As a prion researcher, I'm interested in this compound "L13" that binds so specifically to PrP. It would make purification of recombinant prion protein (we have E.coli that produce the protein for us) much easier.
posted by 445supermag at 4:07 PM on December 24, 2006


great news!
posted by brandz at 6:58 PM on December 24, 2006


Good news, indeed. Now we can feed the cows more cows again.

That's just offal!
posted by Pollomacho at 7:11 PM on December 24, 2006 [1 favorite]


445supermag, the full journal article is available on The Lancet. (Functional BugMeNot reg is 'blackcabbage' for user & pass.) The footnotes (specifically #16) appear link to further detail on the resin(s) chosen to bind to PrP, those links should also be accessible with the BugMeNot reg. Hope that's helpful, or at least provides some added info.
posted by sysinfo at 9:08 PM on December 24, 2006


If this works, let's hope Prions are the real cause of this disease!!
posted by zouhair at 11:49 PM on December 24, 2006


Without speaking about the UK, at least in the US, cows aren't fed other cows. If I recall correctly....

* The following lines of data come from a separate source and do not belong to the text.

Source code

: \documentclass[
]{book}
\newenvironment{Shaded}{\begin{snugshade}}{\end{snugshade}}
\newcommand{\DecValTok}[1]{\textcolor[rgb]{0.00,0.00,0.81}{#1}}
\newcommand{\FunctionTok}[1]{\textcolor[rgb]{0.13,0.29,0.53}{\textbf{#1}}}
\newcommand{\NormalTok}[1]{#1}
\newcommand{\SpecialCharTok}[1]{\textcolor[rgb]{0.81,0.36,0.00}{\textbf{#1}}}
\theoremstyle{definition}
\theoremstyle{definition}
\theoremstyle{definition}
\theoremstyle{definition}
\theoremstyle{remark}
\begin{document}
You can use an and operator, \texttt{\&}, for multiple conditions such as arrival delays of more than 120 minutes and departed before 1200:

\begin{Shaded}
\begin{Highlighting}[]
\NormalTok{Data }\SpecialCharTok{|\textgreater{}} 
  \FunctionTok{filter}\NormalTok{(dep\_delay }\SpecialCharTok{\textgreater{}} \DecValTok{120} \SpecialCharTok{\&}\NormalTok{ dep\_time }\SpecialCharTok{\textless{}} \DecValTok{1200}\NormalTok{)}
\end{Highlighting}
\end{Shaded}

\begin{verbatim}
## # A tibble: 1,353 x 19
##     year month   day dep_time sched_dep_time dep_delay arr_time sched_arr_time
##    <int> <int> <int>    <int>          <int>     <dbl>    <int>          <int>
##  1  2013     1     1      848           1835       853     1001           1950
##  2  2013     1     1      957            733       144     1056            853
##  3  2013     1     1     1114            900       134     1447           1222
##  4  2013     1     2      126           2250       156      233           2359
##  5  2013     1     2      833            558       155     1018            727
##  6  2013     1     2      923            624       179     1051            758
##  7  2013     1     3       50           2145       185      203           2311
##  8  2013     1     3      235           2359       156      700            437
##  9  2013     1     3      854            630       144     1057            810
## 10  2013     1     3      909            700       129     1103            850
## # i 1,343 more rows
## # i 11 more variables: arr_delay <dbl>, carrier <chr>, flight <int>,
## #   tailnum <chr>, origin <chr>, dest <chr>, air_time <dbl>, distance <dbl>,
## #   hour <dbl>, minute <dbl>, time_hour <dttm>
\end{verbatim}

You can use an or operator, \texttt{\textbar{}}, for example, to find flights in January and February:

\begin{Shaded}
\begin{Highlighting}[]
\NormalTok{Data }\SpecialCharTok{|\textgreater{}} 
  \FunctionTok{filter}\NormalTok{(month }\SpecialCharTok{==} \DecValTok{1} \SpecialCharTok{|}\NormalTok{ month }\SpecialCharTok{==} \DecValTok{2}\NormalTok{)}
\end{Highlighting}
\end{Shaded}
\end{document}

Chickens are fed cows, and the cows are fed the chicken shit, which in a lot of cases, contains ground up cows.

Essentially, the methods the US uses to raise cows is just world class jackassery, and they should all take a step back and ask themselves -

"If I do this to the animals, will people think I'm an asshole?"

I think that would save us a lot of grief with the fucked up farming methods used in the states.
posted by Lord_Pall at 5:25 AM on December 25, 2006


"If I do this to the animals, will people think I'm an asshole?"

Actually, they will think you are a hotdog.